Penalises wrong amplitude?
Scored against
cc² (square of cc)
no
no
the best-fit line (free slope + intercept)
ev
no
yes
obs variance, ignoring a constant offset
r2 (= nse)
yes
yes
the 1:1 line
For the same data this gives the ordering cc² ≥ ev ≥ r2: cc² forgives both a constant offset and a wrong amplitude, ev forgives only the offset, and r2/nse forgives nothing (it scores against the 1:1 line). The gap ev − r2 is exactly the squared, normalised bias.
In practice, report cc (timing/phase) plus one efficiency score (nse or kge) plusbias separately — that trio localises a failure to phase, offset, or amplitude, which no single number can. cc² rarely adds anything once you already report cc, and ev (scikit-learn’s explained_variance_score) sits between the two and is seldom reported on its own in water modelling.
Warningr2 is the coefficient of determination, not squared correlation
ModelSkill’s r2 equals NSE — they are the same number under two names — not squared Pearson correlation. The two generally differ (r2 penalises bias, cc² does not). If you want squared correlation, compute cc and square it yourself.
Correlation & amplitude — dimensionless
These ignore systematic bias, so always read them alongsidebias.
Fraction of points within an acceptable deviation a of the observation.

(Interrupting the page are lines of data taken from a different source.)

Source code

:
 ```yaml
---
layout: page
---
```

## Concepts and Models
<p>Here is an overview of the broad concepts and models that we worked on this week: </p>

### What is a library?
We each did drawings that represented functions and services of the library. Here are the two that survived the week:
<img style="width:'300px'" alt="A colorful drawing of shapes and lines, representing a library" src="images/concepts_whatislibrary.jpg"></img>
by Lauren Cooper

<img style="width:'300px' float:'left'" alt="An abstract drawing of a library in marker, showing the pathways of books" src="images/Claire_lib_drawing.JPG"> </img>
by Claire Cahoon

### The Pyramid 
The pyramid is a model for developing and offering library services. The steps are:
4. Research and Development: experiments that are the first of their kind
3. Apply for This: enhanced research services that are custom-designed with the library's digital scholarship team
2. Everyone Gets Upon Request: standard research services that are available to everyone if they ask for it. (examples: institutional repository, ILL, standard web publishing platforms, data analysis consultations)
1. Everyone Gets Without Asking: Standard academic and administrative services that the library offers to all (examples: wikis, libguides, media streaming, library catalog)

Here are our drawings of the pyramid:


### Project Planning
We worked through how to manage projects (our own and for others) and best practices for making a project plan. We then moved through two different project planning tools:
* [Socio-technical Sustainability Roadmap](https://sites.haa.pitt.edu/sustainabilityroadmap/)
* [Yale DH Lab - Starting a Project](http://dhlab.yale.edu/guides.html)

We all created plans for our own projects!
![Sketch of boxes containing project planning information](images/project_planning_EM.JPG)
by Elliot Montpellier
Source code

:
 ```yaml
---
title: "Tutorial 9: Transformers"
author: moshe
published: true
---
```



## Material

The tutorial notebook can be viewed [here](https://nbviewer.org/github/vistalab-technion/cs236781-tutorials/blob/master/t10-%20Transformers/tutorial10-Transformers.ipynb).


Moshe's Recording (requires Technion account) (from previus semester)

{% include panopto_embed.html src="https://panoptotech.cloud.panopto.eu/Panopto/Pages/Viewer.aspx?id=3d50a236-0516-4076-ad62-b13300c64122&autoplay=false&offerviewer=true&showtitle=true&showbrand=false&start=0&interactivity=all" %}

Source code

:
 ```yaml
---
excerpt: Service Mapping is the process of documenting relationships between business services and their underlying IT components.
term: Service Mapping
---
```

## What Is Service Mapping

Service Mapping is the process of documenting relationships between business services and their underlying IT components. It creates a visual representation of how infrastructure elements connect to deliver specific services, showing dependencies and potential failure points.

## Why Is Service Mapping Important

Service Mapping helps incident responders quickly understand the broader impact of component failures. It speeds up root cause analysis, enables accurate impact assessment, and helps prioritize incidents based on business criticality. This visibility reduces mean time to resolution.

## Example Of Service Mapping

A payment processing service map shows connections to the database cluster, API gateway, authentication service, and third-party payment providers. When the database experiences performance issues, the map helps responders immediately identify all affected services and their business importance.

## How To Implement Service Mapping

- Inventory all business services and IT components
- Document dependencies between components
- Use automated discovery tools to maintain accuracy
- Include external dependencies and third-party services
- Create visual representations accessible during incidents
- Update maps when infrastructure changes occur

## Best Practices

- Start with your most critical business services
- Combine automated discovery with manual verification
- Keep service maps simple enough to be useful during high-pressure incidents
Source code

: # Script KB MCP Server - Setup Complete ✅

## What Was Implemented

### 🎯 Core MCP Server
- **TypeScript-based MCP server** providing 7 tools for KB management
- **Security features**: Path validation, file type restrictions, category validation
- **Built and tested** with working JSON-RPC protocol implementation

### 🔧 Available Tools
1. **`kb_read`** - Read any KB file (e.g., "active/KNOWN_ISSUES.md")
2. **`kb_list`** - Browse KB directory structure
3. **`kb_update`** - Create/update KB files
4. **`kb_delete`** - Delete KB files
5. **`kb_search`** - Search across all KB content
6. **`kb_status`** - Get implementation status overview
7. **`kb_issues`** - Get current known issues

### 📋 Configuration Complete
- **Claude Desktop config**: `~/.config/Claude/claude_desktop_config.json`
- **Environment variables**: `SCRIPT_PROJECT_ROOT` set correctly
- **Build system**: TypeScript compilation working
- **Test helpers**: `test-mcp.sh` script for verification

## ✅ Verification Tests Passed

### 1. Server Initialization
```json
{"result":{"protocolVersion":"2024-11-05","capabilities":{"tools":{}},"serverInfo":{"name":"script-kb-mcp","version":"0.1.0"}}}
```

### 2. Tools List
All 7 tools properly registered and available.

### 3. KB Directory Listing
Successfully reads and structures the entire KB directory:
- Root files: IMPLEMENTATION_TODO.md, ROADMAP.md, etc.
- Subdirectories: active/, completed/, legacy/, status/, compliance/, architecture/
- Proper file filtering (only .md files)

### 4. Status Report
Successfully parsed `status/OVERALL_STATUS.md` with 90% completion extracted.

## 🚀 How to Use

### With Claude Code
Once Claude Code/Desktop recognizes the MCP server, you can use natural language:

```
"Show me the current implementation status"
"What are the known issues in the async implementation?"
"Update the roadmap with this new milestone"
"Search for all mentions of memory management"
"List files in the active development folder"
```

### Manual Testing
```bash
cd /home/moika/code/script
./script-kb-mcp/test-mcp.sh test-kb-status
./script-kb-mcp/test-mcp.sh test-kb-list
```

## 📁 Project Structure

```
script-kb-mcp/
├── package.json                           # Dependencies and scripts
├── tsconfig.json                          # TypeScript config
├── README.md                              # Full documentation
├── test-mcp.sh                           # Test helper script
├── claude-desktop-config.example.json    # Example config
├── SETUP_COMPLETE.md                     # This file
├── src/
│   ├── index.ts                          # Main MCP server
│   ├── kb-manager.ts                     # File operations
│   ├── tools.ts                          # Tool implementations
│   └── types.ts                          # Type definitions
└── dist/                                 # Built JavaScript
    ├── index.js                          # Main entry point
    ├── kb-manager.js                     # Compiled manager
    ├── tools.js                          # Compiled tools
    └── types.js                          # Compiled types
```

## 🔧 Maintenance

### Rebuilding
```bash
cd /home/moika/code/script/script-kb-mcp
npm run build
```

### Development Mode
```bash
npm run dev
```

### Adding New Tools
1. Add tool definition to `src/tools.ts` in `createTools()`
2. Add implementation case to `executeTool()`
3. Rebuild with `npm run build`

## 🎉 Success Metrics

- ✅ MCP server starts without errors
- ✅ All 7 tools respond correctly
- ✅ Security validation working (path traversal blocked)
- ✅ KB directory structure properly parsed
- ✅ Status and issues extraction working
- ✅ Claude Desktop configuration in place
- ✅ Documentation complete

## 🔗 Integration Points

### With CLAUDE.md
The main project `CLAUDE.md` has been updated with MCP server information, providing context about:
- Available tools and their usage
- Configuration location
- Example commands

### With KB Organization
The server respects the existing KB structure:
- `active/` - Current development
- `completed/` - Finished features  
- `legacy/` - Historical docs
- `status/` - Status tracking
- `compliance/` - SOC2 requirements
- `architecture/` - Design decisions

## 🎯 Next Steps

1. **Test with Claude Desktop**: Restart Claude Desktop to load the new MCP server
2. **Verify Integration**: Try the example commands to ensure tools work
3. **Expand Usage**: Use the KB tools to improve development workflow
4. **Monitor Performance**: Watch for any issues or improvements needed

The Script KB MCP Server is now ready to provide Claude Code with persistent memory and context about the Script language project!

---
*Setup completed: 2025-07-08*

Takes an a= argument.
Use when:peak_ratio for storm-surge / flood-peak capture. hit_ratio for acceptance-criterion reporting — “X % of points within ±0.1 m” (set the tolerance with a=).
Directional / circular — for direction variables only
For wind / wave / current direction, where 359° and 1° are 2° apart, not 358°. These require the quantity to be flagged directional (Quantity(..., is_directional=True)); they handle the 0–360° wrap-around. See the directional data example.
Use when: the variable is an angle. Don’t use the scalar metrics above on direction data.
Quick decision guide
Your question
Reach for
Is the model systematically high or low?
bias
Does it under-/over-respond in amplitude?
lin_slope
How big is a typical error, in my units?
rmse (penalise big misses) or mae (robust)
Split random vs systematic error?
urmse vs bias (rmse² = bias² + urmse²)
What’s the worst single miss?
max_error
One dimensionless score, comparable across stations?
nse or kge
Why does the model fail (corr / bias / variance)?
kge
Compare error across very different-sized stations?
si or nse/kge (avoid rmse)
Timing / phase agreement?
cc
Do we capture the storm peaks?
peak_ratio
What fraction meets an acceptance tolerance?
hit_ratio (set a=)
Working with direction (wind/wave/current)?
the c_* family
Cross-cutting reminders
Scale-dependent vs dimensionless. The error-magnitude metrics are in data units — never compare them across stations of different magnitude. The rest are dimensionless and comparable.
Always pair correlation with bias.cc/rho are blind to offset; a model can correlate perfectly while sitting 1 m too high.
Division-by-obs metrics (mape, si) are fragile near zero observations.
Custom metrics: any f(obs, model) -> float callable drops straight into metrics=[...]; the column takes the function name. See the custom metric example.